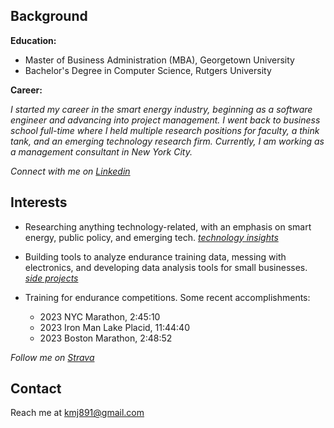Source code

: ## Background

__Education:__

* Master of Business Administration (MBA), Georgetown University
* Bachelor's Degree in Computer Science, Rutgers University

__Career:__

*I started my career in the smart energy industry, beginning as a software engineer and advancing into project management. I went back to business school full-time where I held multiple research positions for faculty, a think tank, and an emerging technology research firm. Currently, I am working as a management consultant in New York City.*

*Connect with me on [Linkedin](https://www.linkedin.com/in/kevjen/)*


## Interests

* Researching anything technology-related, with an emphasis on smart energy, public policy, and emerging tech. *[technology insights](https://kevjen37.github.io/tech-insights.html)*

* Building tools to analyze endurance training data, messing with electronics, and developing data analysis tools for small businesses. *[side projects](https://kevjen37.github.io/side-projects.html)*

* Training for endurance competitions. Some recent accomplishments:
  * 2023 NYC Marathon, 2:45:10
  * 2023 Iron Man Lake Placid, 11:44:40
  * 2023 Boston Marathon, 2:48:52

*Follow me on [Strava](https://www.strava.com/athletes/59121264)*
 

## Contact

Reach me at kmj891@gmail.com


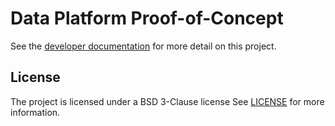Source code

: # Data Platform Proof-of-Concept

See the [developer documentation](./docs-devel/src/index.md) for more detail
on this project.

## License

The project is licensed under a BSD 3-Clause license
See [LICENSE](./LICENSE.txt) for more information.
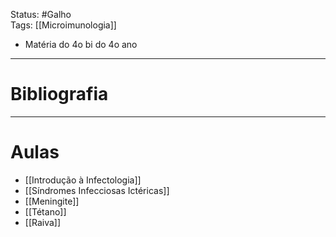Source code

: Status: #Galho   
Tags: [[Microimunologia]]
<br/>
- Matéria do 4o bi do 4o ano
____
# Bibliografia

---
# Aulas
- [[Introdução à Infectologia]]
- [[Síndromes Infecciosas Ictéricas]]
- [[Meningite]]
- [[Tétano]]
- [[Raiva]]
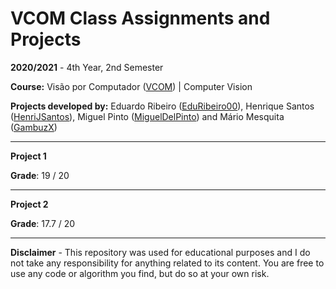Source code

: # VCOM Class Assignments and Projects

**2020/2021** - 4th Year, 2nd Semester

**Course:** Visão por Computador ([VCOM](https://sigarra.up.pt/feup/en/UCURR_GERAL.FICHA_UC_VIEW?pv_ocorrencia_id=460261)) | Computer Vision

**Projects developed by:** Eduardo Ribeiro ([EduRibeiro00](https://github.com/EduRibeiro00)), Henrique Santos ([HenriJSantos](https://github.com/HenriJSantos)), Miguel Pinto ([MiguelDelPinto](https://github.com/MiguelDelPinto)) and Mário Mesquita ([GambuzX](https://github.com/GambuzX))

---

**Project 1**

**Grade**: 19 / 20

---

**Project 2**

**Grade**: 17.7 / 20

---

**Disclaimer** - This repository was used for educational purposes and I do not take any responsibility for anything related to its content. You are free to use any code or algorithm you find, but do so at your own risk.


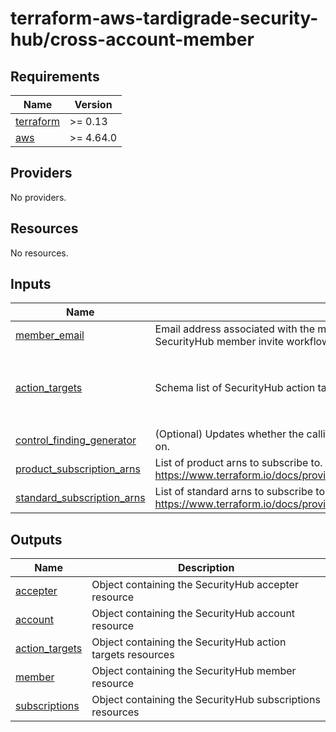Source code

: # terraform-aws-tardigrade-security-hub/cross-account-member

<!-- BEGIN TFDOCS -->
## Requirements

| Name | Version |
|------|---------|
| <a name="requirement_terraform"></a> [terraform](#requirement\_terraform) | >= 0.13 |
| <a name="requirement_aws"></a> [aws](#requirement\_aws) | >= 4.64.0 |

## Providers

No providers.

## Resources

No resources.

## Inputs

| Name | Description | Type | Default | Required |
|------|-------------|------|---------|:--------:|
| <a name="input_member_email"></a> [member\_email](#input\_member\_email) | Email address associated with the member account. Required for the cross-account SecurityHub member invite workflow | `string` | n/a | yes |
| <a name="input_action_targets"></a> [action\_targets](#input\_action\_targets) | Schema list of SecurityHub action targets. | <pre>list(object({<br>    name        = string<br>    description = string<br>    identifer   = string<br>  }))</pre> | `[]` | no |
| <a name="input_control_finding_generator"></a> [control\_finding\_generator](#input\_control\_finding\_generator) | (Optional) Updates whether the calling account has consolidated control findings turned on. | `string` | `"SECURITY_CONTROL"` | no |
| <a name="input_product_subscription_arns"></a> [product\_subscription\_arns](#input\_product\_subscription\_arns) | List of product arns to subscribe to. See https://www.terraform.io/docs/providers/aws/r/securityhub_product_subscription.html | `list(string)` | `[]` | no |
| <a name="input_standard_subscription_arns"></a> [standard\_subscription\_arns](#input\_standard\_subscription\_arns) | List of standard arns to subscribe to. See https://www.terraform.io/docs/providers/aws/r/securityhub_standards_subscription.html | `list(string)` | `[]` | no |

## Outputs

| Name | Description |
|------|-------------|
| <a name="output_accepter"></a> [accepter](#output\_accepter) | Object containing the SecurityHub accepter resource |
| <a name="output_account"></a> [account](#output\_account) | Object containing the SecurityHub account resource |
| <a name="output_action_targets"></a> [action\_targets](#output\_action\_targets) | Object containing the SecurityHub action targets resources |
| <a name="output_member"></a> [member](#output\_member) | Object containing the SecurityHub member resource |
| <a name="output_subscriptions"></a> [subscriptions](#output\_subscriptions) | Object containing the SecurityHub subscriptions resources |

<!-- END TFDOCS -->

* **TASK**:
Copy the material exactly. Do not include the pictures.

* **EXERCISE SOLUTION**:
Source code

: ## Background

__Education:__

* Master of Business Administration (MBA), Georgetown University
* Bachelor's Degree in Computer Science, Rutgers University

__Career:__

*I started my career in the smart energy industry, beginning as a software engineer and advancing into project management. I went back to business school full-time where I held multiple research positions for faculty, a think tank, and an emerging technology research firm. Currently, I am working as a management consultant in New York City.*

*Connect with me on [Linkedin](https://www.linkedin.com/in/kevjen/)*


## Interests

* Researching anything technology-related, with an emphasis on smart energy, public policy, and emerging tech. *[technology insights](https://kevjen37.github.io/tech-insights.html)*

* Building tools to analyze endurance training data, messing with electronics, and developing data analysis tools for small businesses. *[side projects](https://kevjen37.github.io/side-projects.html)*

* Training for endurance competitions. Some recent accomplishments:
  * 2023 NYC Marathon, 2:45:10
  * 2023 Iron Man Lake Placid, 11:44:40
  * 2023 Boston Marathon, 2:48:52

*Follow me on [Strava](https://www.strava.com/athletes/59121264)*
 

## Contact

Reach me at kmj891@gmail.com


Source code

: # Data Platform Proof-of-Concept

See the [developer documentation](./docs-devel/src/index.md) for more detail
on this project.

## License

The project is licensed under a BSD 3-Clause license
See [LICENSE](./LICENSE.txt) for more information.
Source code

: Status: #Galho   
Tags: [[Microimunologia]]
<br/>
- Matéria do 4o bi do 4o ano
____
# Bibliografia

---
# Aulas
- [[Introdução à Infectologia]]
- [[Síndromes Infecciosas Ictéricas]]
- [[Meningite]]
- [[Tétano]]
- [[Raiva]]
Source code

: # VCOM Class Assignments and Projects

**2020/2021** - 4th Year, 2nd Semester

**Course:** Visão por Computador ([VCOM](https://sigarra.up.pt/feup/en/UCURR_GERAL.FICHA_UC_VIEW?pv_ocorrencia_id=460261)) | Computer Vision

**Projects developed by:** Eduardo Ribeiro ([EduRibeiro00](https://github.com/EduRibeiro00)), Henrique Santos ([HenriJSantos](https://github.com/HenriJSantos)), Miguel Pinto ([MiguelDelPinto](https://github.com/MiguelDelPinto)) and Mário Mesquita ([GambuzX](https://github.com/GambuzX))

---

**Project 1**

**Grade**: 19 / 20

---

**Project 2**

**Grade**: 17.7 / 20

---

**Disclaimer** - This repository was used for educational purposes and I do not take any responsibility for anything related to its content. You are free to use any code or algorithm you find, but do so at your own risk.


Source code

: # terraform-aws-tardigrade-security-hub/cross-account-member

<!-- BEGIN TFDOCS -->
## Requirements

| Name | Version |
|------|---------|
| <a name="requirement_terraform"></a> [terraform](#requirement\_terraform) | >= 0.13 |
| <a name="requirement_aws"></a> [aws](#requirement\_aws) | >= 4.64.0 |

## Providers

No providers.

## Resources

No resources.

## Inputs

| Name | Description | Type | Default | Required |
|------|-------------|------|---------|:--------:|
| <a name="input_member_email"></a> [member\_email](#input\_member\_email) | Email address associated with the member account. Required for the cross-account SecurityHub member invite workflow | `string` | n/a | yes |
| <a name="input_action_targets"></a> [action\_targets](#input\_action\_targets) | Schema list of SecurityHub action targets. | <pre>list(object({<br>    name        = string<br>    description = string<br>    identifer   = string<br>  }))</pre> | `[]` | no |
| <a name="input_control_finding_generator"></a> [control\_finding\_generator](#input\_control\_finding\_generator) | (Optional) Updates whether the calling account has consolidated control findings turned on. | `string` | `"SECURITY_CONTROL"` | no |
| <a name="input_product_subscription_arns"></a> [product\_subscription\_arns](#input\_product\_subscription\_arns) | List of product arns to subscribe to. See https://www.terraform.io/docs/providers/aws/r/securityhub_product_subscription.html | `list(string)` | `[]` | no |
| <a name="input_standard_subscription_arns"></a> [standard\_subscription\_arns](#input\_standard\_subscription\_arns) | List of standard arns to subscribe to. See https://www.terraform.io/docs/providers/aws/r/securityhub_standards_subscription.html | `list(string)` | `[]` | no |

## Outputs

| Name | Description |
|------|-------------|
| <a name="output_accepter"></a> [accepter](#output\_accepter) | Object containing the SecurityHub accepter resource |
| <a name="output_account"></a> [account](#output\_account) | Object containing the SecurityHub account resource |
| <a name="output_action_targets"></a> [action\_targets](#output\_action\_targets) | Object containing the SecurityHub action targets resources |
| <a name="output_member"></a> [member](#output\_member) | Object containing the SecurityHub member resource |
| <a name="output_subscriptions"></a> [subscriptions](#output\_subscriptions) | Object containing the SecurityHub subscriptions resources |

<!-- END TFDOCS -->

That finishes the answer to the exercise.